I apologize profusely for not being able to warn you all of the most appalling
con-job in movie history. To wit, the totally misleading title of the new
Steve Martin movie, “Cheaper by the Dozen”, touted as a
remake, yet not even barely resembling the movie or the book it claims to be
based upon. Granted, the movie manages, (barely,) to capture the farmished
pace and frantic confusion of the original, but the post-gilded age charm is
farblondzet, as is the glamour of the era, replaced with typical Steve
Martin ineptitude and buffoonery. The innocent, endearing comedy of Papa
Gilbreth, (the 275 pound, mustachioed patriarch upon which his character is said
to have been based,) is replaced by a Don Knotts clone who is no more a
strong father figure than Michael Jackson. The kids are typical sitcom
fare, alternately disgustingly cute and obnoxious. But I do not blame the actors
for this unforgivable waste of celluloid. It is the writers, like those who
bastardized the 1995 version of “Miracle on 34th Street”, who took a classic
maise and turned it into a combination of “Who’s The Boss?”
and “With Six, you get Egg rolls”! Their pathetic attempt to
update and make ‘hip’ an American literary icon, as always, falls depressingly
short, and gives us just another lame, dysfunctional family who means well but
has the cohesiveness of a cup of corn meal. How sad it is that people in
Hollywood will leap at any attempt to make a buck, even if it means ripping off
a time-honored title and putting it atop such a load of scented treyf!

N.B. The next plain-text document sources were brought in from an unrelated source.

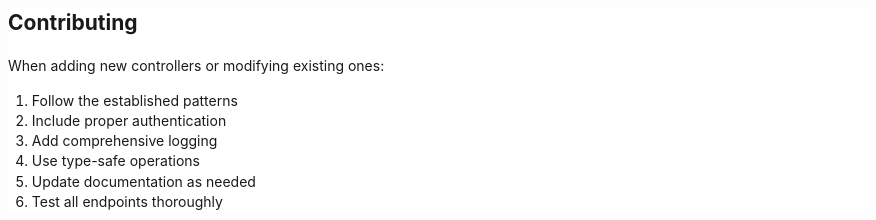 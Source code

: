 ## Contributing

When adding new controllers or modifying existing ones:

1. Follow the established patterns
2. Include proper authentication
3. Add comprehensive logging
4. Use type-safe operations
5. Update documentation as needed
6. Test all endpoints thoroughly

I received an interesting letter the other day, asking me why I seem to be the
only writer of my genre who doesn’t address the impending awards shows as do all
my cronies. Well, the answer is simple. The various academies are made up of
self-appointed experts, (although what makes them experts, I have no idea,) who
feel they’re qualified to decide definitively, what is are and what isn’t. These
Academies are very exclusive, ( Roddy McDowell denied membership to
Rodney Dangerfield on the grounds that Dangerfield had not made enough of
“…the right kinds of films”) much like the country club in “Caddyshack”.
These organizations serve two basic purposes…one, to set themselves above the
rest of us, both culturally and artistically, and two, to give bad films a
safety net. If a movie is bad, and bombs at the box office, (which is after all,
the final arbiter of success or failure,) they give it an illustrious award
which says, in effect, “The ticket-going public are bulvans and
nokschleppers, and don’t know true art when they see it!”
If you study the history of film, you will find that, the biggest grossing films
of all time, those which have lasted through generations, were panned
egregiously by the critics and never even mentioned for an award of any meaning.
While “Schindler’s List” was an artistic triumph, it made nowhere
near the money that “E.T.” made, despite the critical acclaim and
academian hoo-haa. “It’s a Wonderful Life” and “The Wizard
of Oz” were also dogged by the so-called ‘experts’.
What the average person doesn’t realize is that these people are in this
business for one reason…to make money. Okay, so it’s crass, but it’s also true.
And regardless of how many awards an actor or director receives, if their films
don’t make money for the studios, they’re history. But the Snobs Elite of
Hollywood don’t want to face that, so they create their own little Xanadu where
they can look down their noses at us, and say, “What do the great, unwashed
masses know? We’re the Gods of Show Business Olympus, and we’ll show them!”
And that, my dears, is why I never offer up my picks for the Oscars or Emmys.
Because quite honestly, I don’t give a rat’s hat what they think. My job is to
bring to my readers my honest impressions and opinions, uncluttered with a lot
of pseudo-scholarly dreck. If my forty plus years in entertainment taught me
anything, it’s that my opinion is just that…my opinion. No better or worse than
yours, and the fact that I have made movies doesn’t make my opinion any more
valid than yours. What I give a movie a bad review, it is to say, “Go, see for
yourself!” Don’t ever take my word for it! If you want to see it, go see it, and
if you hate it, don’t say I didn’t warn you. If you like it, write me and call
me an ignorant shmendreck! It won’t be the first time!
That’s all for now m’dears. Take care ‘till next month!